« Tu vas peut-être me dire que ça n’a aucun sens et que ça vient trop tard aujourd’hui, mais je voudrais m’excuser. Ça va te paraître absurde que je te dise ça, mais tout s’est effondré pour moi aussi et il n’est pas certain que je m’en sois jamais remise. C’est vrai que j’ai tout aimé de toi, tes belles idées et tes petites bouderies courtes et ridicules, tes fragilités, ta culture, ton côté sombre et rentré et ton écriture si claire, si vive, si juste. Et bien sûr, tes câlins interminables. C’est pour tout ça que j’ai pensé à toi aujourd’hui, je vais t’expliquer. Bon, pardonne-moi, en effet c’était très lâche, en plus je pense que ça a été une énorme connerie, cette rupture, mais comme tu dis on ne fait pas demi-tour dans la vie. »

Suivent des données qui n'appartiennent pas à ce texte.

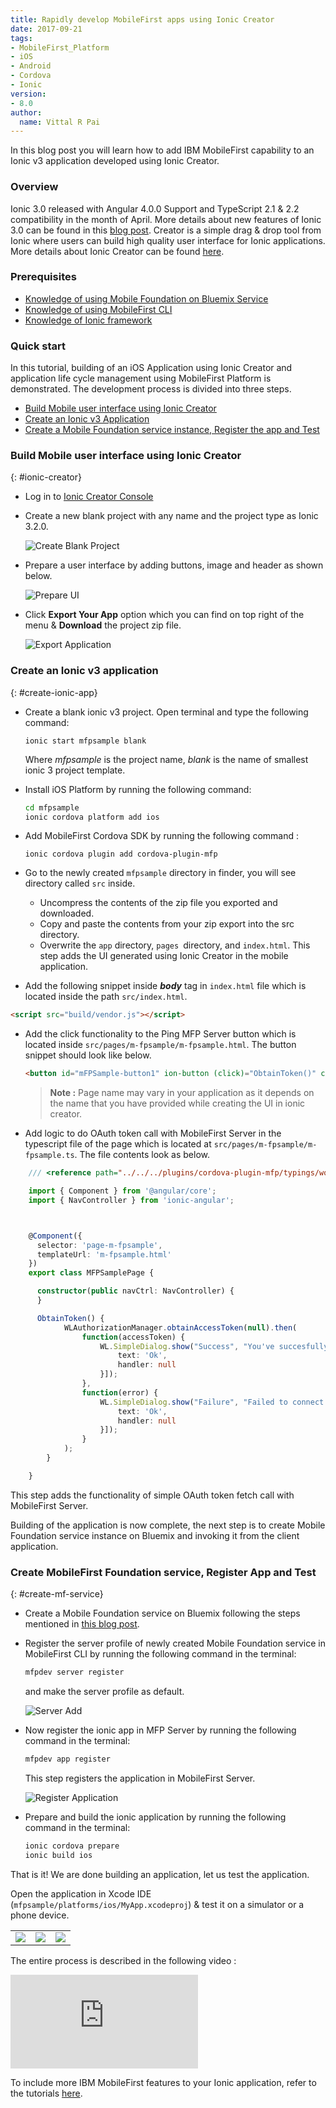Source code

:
 ```yaml
---
title: Rapidly develop MobileFirst apps using Ionic Creator
date: 2017-09-21
tags:
- MobileFirst_Platform
- iOS
- Android
- Cordova
- Ionic
version:
- 8.0
author:
  name: Vittal R Pai
---
```

In this blog post you will learn how to add IBM MobileFirst capability to an Ionic v3 application developed using Ionic Creator.

### Overview

Ionic 3.0 released with Angular 4.0.0 Support and TypeScript 2.1 & 2.2 compatibility in the month of April. More details about new features of Ionic 3.0 can be found in this [blog post](http://blog.ionic.io/ionic-3-0-has-arrived/). Creator is a simple drag & drop tool from Ionic where users can build high quality user interface for Ionic applications. More details about Ionic Creator can be found [here](http://ionic.io/products/creator).


### Prerequisites

* [Knowledge of using Mobile Foundation on Bluemix Service](https://mobilefirstplatform.ibmcloud.com/tutorials/en/foundation/8.0/bluemix/using-mobile-foundation/)
* [Knowledge of using MobileFirst CLI](https://mobilefirstplatform.ibmcloud.com/tutorials/en/foundation/8.0/application-development/using-mobilefirst-cli-to-manage-mobilefirst-artifacts/)
* [Knowledge of Ionic framework](https://ionicframework.com/)


### Quick start

In this tutorial, building of an iOS Application using Ionic Creator and application life cycle management using MobileFirst Platform is demonstrated. The development process is divided into three steps.

- [Build Mobile user interface using Ionic Creator](#ionic-creator)
- [Create an Ionic v3 Application](#create-ionic-app)
- [Create a Mobile Foundation service instance, Register the app and Test](#create-mf-service)


### Build Mobile user interface using Ionic Creator
{: #ionic-creator}

- Log in to [Ionic Creator Console](https://dash.readme.io/to/ionic-creator)

- Create a new blank project with any name and the project type as Ionic 3.2.0.

	![Create Blank Project]({{site.baseurl}}/assets/blog/2017-09-21-mfp-apps-using-ionic-creator/newproject.png)

- Prepare a user interface by adding buttons, image and header as shown below.

	![Prepare UI]({{site.baseurl}}/assets/blog/2017-09-21-mfp-apps-using-ionic-creator/ionic-creator.png)

- Click **Export Your App** option which you can find on top right of the menu & **Download** the project zip file.

	![Export Application]({{site.baseurl}}/assets/blog/2017-09-21-mfp-apps-using-ionic-creator/export.png)

### Create an Ionic v3 application
{: #create-ionic-app}

- Create a blank ionic v3 project. Open terminal and type the following command:

	`ionic start mfpsample blank`

	Where *mfpsample* is the project name, *blank* is the name of smallest ionic 3 project template.

- Install iOS Platform by running the following command:

	```bash
	cd mfpsample
	ionic cordova platform add ios
	```

- Add MobileFirst Cordova SDK by running the following command :

	`ionic cordova plugin add cordova-plugin-mfp`

- Go to the newly created `mfpsample` directory in finder, you will see directory called `src` inside.
  * Uncompress the contents of the zip file you exported and downloaded.
  * Copy and paste the contents from your zip export into the src directory.
  * Overwrite the `app` directory, `pages `directory, and `index.html`. This step adds the UI generated using Ionic Creator in the mobile application.

- Add the following snippet inside _**body**_ tag in `index.html` file which is located inside the path `src/index.html`.

 ```html
 <script src="build/vendor.js"></script>
 ```
- Add the click functionality to the Ping MFP Server button which is located inside `src/pages/m-fpsample/m-fpsample.html`. The button snippet should look like below.

	```html
	<button id="mFPSample-button1" ion-button (click)="ObtainToken()" color="positive" block>Ping MFP Server !</button>
	```

	> **Note :** Page name may vary in your application as it depends on the name that you have provided while creating the UI in ionic creator.

- Add logic to do OAuth token call with MobileFirst Server in the typescript file of the page which is located at `src/pages/m-fpsample/m-fpsample.ts`. The file contents look as below.

```typescript
	/// <reference path="../../../plugins/cordova-plugin-mfp/typings/worklight.d.ts" />

	import { Component } from '@angular/core';
	import { NavController } from 'ionic-angular';



	@Component({
	  selector: 'page-m-fpsample',
	  templateUrl: 'm-fpsample.html'
	})
	export class MFPSamplePage {

	  constructor(public navCtrl: NavController) {
	  }

	  ObtainToken() {
	        WLAuthorizationManager.obtainAccessToken(null).then(
	            function(accessToken) {
	                WL.SimpleDialog.show("Success", "You've succesfully connected to MobileFirst Server", [{
	                    text: 'Ok',
	                    handler: null
	                }]);
	            },
	            function(error) {
	                WL.SimpleDialog.show("Failure", "Failed to connect MobileFirst Server", [{
	                    text: 'Ok',
	                    handler: null
	                }]);
	            }
	        );
	    }

	}
```
This step adds the functionality of simple OAuth token fetch call with MobileFirst Server.

 Building of the application is now complete, the next step is to create Mobile Foundation service instance on Bluemix and invoking it from the client application.

### Create MobileFirst Foundation service, Register App and Test
{: #create-mf-service}

- Create a Mobile Foundation service on Bluemix following the steps mentioned in [this blog post](https://mobilefirstplatform.ibmcloud.com/tutorials/en/foundation/8.0/bluemix/using-mobile-foundation).

- Register the server profile of newly created Mobile Foundation service in MobileFirst CLI by running the following command in the terminal:

	```bash
  mfpdev server register
  ```

	and make the server profile as default.

	![Server Add]({{site.baseurl}}/assets/blog/2017-09-21-mfp-apps-using-ionic-creator/server-add.png)

- Now register the ionic app in MFP Server by running the following command in the terminal:

	```bash
  mfpdev app register
  ```

	This step registers the application in MobileFirst Server.

	![Register Application]({{site.baseurl}}/assets/blog/2017-09-21-mfp-apps-using-ionic-creator/app-register.png)

- Prepare and build the ionic application by running the following command in the terminal:

	```bash
	ionic cordova prepare
	ionic build ios
	```


That is it! We are done building an application, let us test the application.

Open the application in Xcode IDE (`mfpsample/platforms/ios/MyApp.xcodeproj`) & test it on a simulator or a phone device.

<table style="width:100%">
  <tr>
    <td><img src="{{site.baseurl}}/assets/blog/2017-09-21-mfp-apps-using-ionic-creator/iphone-screen.png" width=“200”/></td>
    <td><img src="{{site.baseurl}}/assets/blog/2017-09-21-mfp-apps-using-ionic-creator/iphone-success.png" width=“200”/></td>
    <td><img src="{{site.baseurl}}/assets/blog/2017-09-21-mfp-apps-using-ionic-creator/iphone-disable.png" width=“200”/></td>
  </tr>
</table>

The entire process is described in the following video :
<div class=“sizer”>
    <div class=“embed-responsive embed-responsive-16by9">
        <iframe src="https://www.youtube.com/embed/0YaabJmZekE" frameborder="0" allowfullscreen></iframe>
    </div>
</div>

To include more IBM MobileFirst features to your Ionic application, refer to the tutorials [here](https://mobilefirstplatform.ibmcloud.com/tutorials/en/foundation/8.0/cordova-tutorials/).
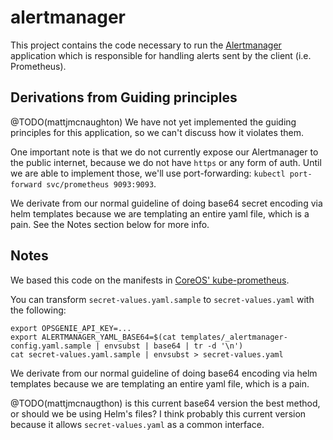 # alertmanager

This project contains the code necessary to run the
[Alertmanager](https://prometheus.io/docs/alerting/alertmanager/) application
which is responsible for handling alerts sent by the client (i.e. Prometheus).

## Derivations from Guiding principles

@TODO(mattjmcnaughton) We have not yet implemented the guiding principles for
this application, so we can't discuss how it violates them.

One important note is that we do not currently expose our Alertmanager to
the public internet, because we do not have `https` or any form of auth. Until
we are able to implement those, we'll use port-forwarding: `kubectl port-forward
svc/prometheus 9093:9093`.

We derivate from our normal guideline of doing base64 secret encoding via helm
templates because we are templating an entire yaml file, which is a pain. See
the Notes section below for more info.

## Notes

We based this code on the manifests in [CoreOS'
kube-prometheus](https://github.com/coreos/prometheus-operator/tree/master/contrib/kube-prometheus/manifests).

You can transform `secret-values.yaml.sample` to
`secret-values.yaml` with the following:

```
export OPSGENIE_API_KEY=...
export ALERTMANAGER_YAML_BASE64=$(cat templates/_alertmanager-config.yaml.sample | envsubst | base64 | tr -d '\n')
cat secret-values.yaml.sample | envsubst > secret-values.yaml
```

We derivate from our normal guideline of doing base64 encoding via helm
templates because we are templating an entire yaml file, which is a pain.

@TODO(mattjmcnaugthon) is this current base64 version the best method, or should
we be using Helm's files? I think probably this current version because it
allows `secret-values.yaml` as a common interface.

« Nora, mon problème n’a jamais été d’excuser et encore moins de pardonner, juste de comprendre. Pourquoi ? Pourquoi être partie ? »
« Comprendre, oui. Tu sais, c’est compliqué, moi-même je ne comprends pas tout. C’est difficile de parler parfois. Mais je ne veux pas de tristesse aujourd’hui. Pas de nostalgie, juste quelques souvenirs. Tiens, tu sais que Freddie Mercury vient de mourir. Il avait le sida. Il était malade depuis longtemps, mais il ne voulait pas que cela se sache. C’est difficile de parler de sa maladie, tu ne sais jamais ce que l’autre peut en faire ; tu ne sais jamais ce que l’autre peut te faire. L’autre, quel drôle d’animal, quelle chose curieuse ; ce n’est pas notre spécialité, hein ? ni à toi ni à moi ; enfin tu t’es peut-être amélioré depuis, moi c’est toujours "peut mieux faire" dans la matière. Tu écoutes encore Queen ? »
Elle a sorti de son sac un walkman et m’a mis le casque sur les oreilles.
« C’est ce que j’écoutais en venant, ça s’appelle The Show Must Go On, c’est le dernier morceau de leur 33 tours. Freddie Mercury sait qu’il est condamné, ça sonne comme un testament et en même temps c’est un hymne à la vie. C’est beau. Empty spaces – what are we living for ? Excuse-moi, j’abuse, j’espère que je ne t’agace pas, je ne voudrais surtout pas te faire souffrir ; je sais bien que tu as besoin d’avancer. Does anybody know what we are looking for ? Je vais te laisser, mais je suis tellement contente de te voir. Tu entends, I’ll soon be turning around the corner. Outside the dawn is breaking. Pour ne rien te cacher, j’ai un peu de mal avec mon présent, alors je retourne parfois dans mon passé, tu vas dire que ce n’est pas un retour, mais une fuite, peut-être, mais j’y suis bien, au calme. Et avec toi. But inside in the dark I’m aching to be free. Alors, tu aimes ? De temps en temps je réécoute Bohemian Rhapsody. Tu te souviens, caught in a landslide, no escape from reality ; qu’est-ce qu’on a pu l’écouter, ce morceau, on le connaissait par cœur, je n’ai pas oublié les paroles, anyway the wind blows. »
« Nora. »
« OK. Excuse-moi. Donc, que je te dise pourquoi je veux te voir. C’est grave et urgent. »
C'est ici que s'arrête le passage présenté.